**Task**: Copy out the entries that follow exactly, leaving every picture behind.

**Task material**:
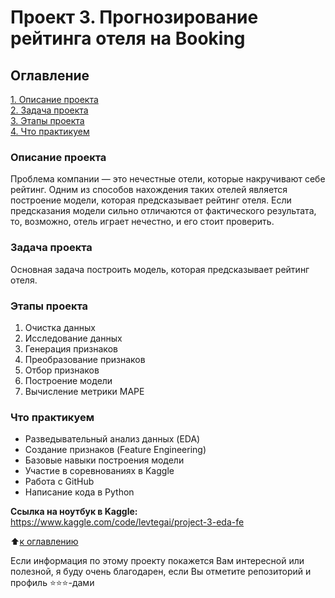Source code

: # Проект 3. Прогнозирование рейтинга отеля на Booking

## Оглавление
[1. Описание проекта](https://github.com/Lev-Tegai/sf_data_science/blob/main/Project-3/README.md#%D0%BE%D0%BF%D0%B8%D1%81%D0%B0%D0%BD%D0%B8%D0%B5-%D0%BF%D1%80%D0%BE%D0%B5%D0%BA%D1%82%D0%B0)\
[2. Задача проекта](https://github.com/Lev-Tegai/sf_data_science/blob/main/Project-3/README.md#%D0%B7%D0%B0%D0%B4%D0%B0%D1%87%D0%B0-%D0%BF%D1%80%D0%BE%D0%B5%D0%BA%D1%82%D0%B0)\
[3. Этапы проекта](https://github.com/Lev-Tegai/sf_data_science/blob/main/Project-3/README.md#%D1%8D%D1%82%D0%B0%D0%BF%D1%8B-%D0%BF%D1%80%D0%BE%D0%B5%D0%BA%D1%82%D0%B0)\
[4. Что практикуем](https://github.com/Lev-Tegai/sf_data_science/blob/main/Project-3/README.md#%D1%87%D1%82%D0%BE-%D0%BF%D1%80%D0%B0%D0%BA%D1%82%D0%B8%D0%BA%D1%83%D0%B5%D0%BC)


### Описание проекта
Проблема компании — это нечестные отели, которые накручивают себе рейтинг. Одним из способов нахождения таких отелей является построение модели, которая предсказывает рейтинг отеля. Если предсказания модели сильно отличаются от фактического результата, то, возможно, отель играет нечестно, и его стоит проверить.

   
### Задача проекта
Основная задача построить модель, которая предсказывает рейтинг отеля. 

   
### Этапы проекта
1. Очистка данных
2. Исследование данных
3. Генерация признаков
4. Преобразование признаков
5. Отбор признаков
6. Построение модели
7. Вычисление метрики MAPE


### Что практикуем
- Разведывательный анализ данных (EDA)
- Создание признаков (Feature Engineering)
- Базовые навыки построения модели
- Участие в соревнованиях в Kaggle
- Работа с GitHub
- Написание кода в Python

   
**Ссылка на ноутбук в Kaggle:** https://www.kaggle.com/code/levtegai/project-3-eda-fe 


:arrow_up:[к оглавлению](https://github.com/Lev-Tegai/sf_data_science/tree/main/SkillFactory/project_2#%D0%BE%D0%B3%D0%BB%D0%B0%D0%B2%D0%BB%D0%B5%D0%BD%D0%B8%D0%B5)


Если информация по этому проекту покажется Вам интересной или полезной, я буду очень благодарен, если Вы отметите репозиторий и профиль ⭐️⭐️⭐️-дами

**Response to this task**:
Source code

: # Проект 3. Прогнозирование рейтинга отеля на Booking

## Оглавление
[1. Описание проекта](https://github.com/Lev-Tegai/sf_data_science/blob/main/Project-3/README.md#%D0%BE%D0%BF%D0%B8%D1%81%D0%B0%D0%BD%D0%B8%D0%B5-%D0%BF%D1%80%D0%BE%D0%B5%D0%BA%D1%82%D0%B0)\
[2. Задача проекта](https://github.com/Lev-Tegai/sf_data_science/blob/main/Project-3/README.md#%D0%B7%D0%B0%D0%B4%D0%B0%D1%87%D0%B0-%D0%BF%D1%80%D0%BE%D0%B5%D0%BA%D1%82%D0%B0)\
[3. Этапы проекта](https://github.com/Lev-Tegai/sf_data_science/blob/main/Project-3/README.md#%D1%8D%D1%82%D0%B0%D0%BF%D1%8B-%D0%BF%D1%80%D0%BE%D0%B5%D0%BA%D1%82%D0%B0)\
[4. Что практикуем](https://github.com/Lev-Tegai/sf_data_science/blob/main/Project-3/README.md#%D1%87%D1%82%D0%BE-%D0%BF%D1%80%D0%B0%D0%BA%D1%82%D0%B8%D0%BA%D1%83%D0%B5%D0%BC)


### Описание проекта
Проблема компании — это нечестные отели, которые накручивают себе рейтинг. Одним из способов нахождения таких отелей является построение модели, которая предсказывает рейтинг отеля. Если предсказания модели сильно отличаются от фактического результата, то, возможно, отель играет нечестно, и его стоит проверить.

   
### Задача проекта
Основная задача построить модель, которая предсказывает рейтинг отеля. 

   
### Этапы проекта
1. Очистка данных
2. Исследование данных
3. Генерация признаков
4. Преобразование признаков
5. Отбор признаков
6. Построение модели
7. Вычисление метрики MAPE


### Что практикуем
- Разведывательный анализ данных (EDA)
- Создание признаков (Feature Engineering)
- Базовые навыки построения модели
- Участие в соревнованиях в Kaggle
- Работа с GitHub
- Написание кода в Python

   
**Ссылка на ноутбук в Kaggle:** https://www.kaggle.com/code/levtegai/project-3-eda-fe 


:arrow_up:[к оглавлению](https://github.com/Lev-Tegai/sf_data_science/tree/main/SkillFactory/project_2#%D0%BE%D0%B3%D0%BB%D0%B0%D0%B2%D0%BB%D0%B5%D0%BD%D0%B8%D0%B5)


Если информация по этому проекту покажется Вам интересной или полезной, я буду очень благодарен, если Вы отметите репозиторий и профиль ⭐️⭐️⭐️-дами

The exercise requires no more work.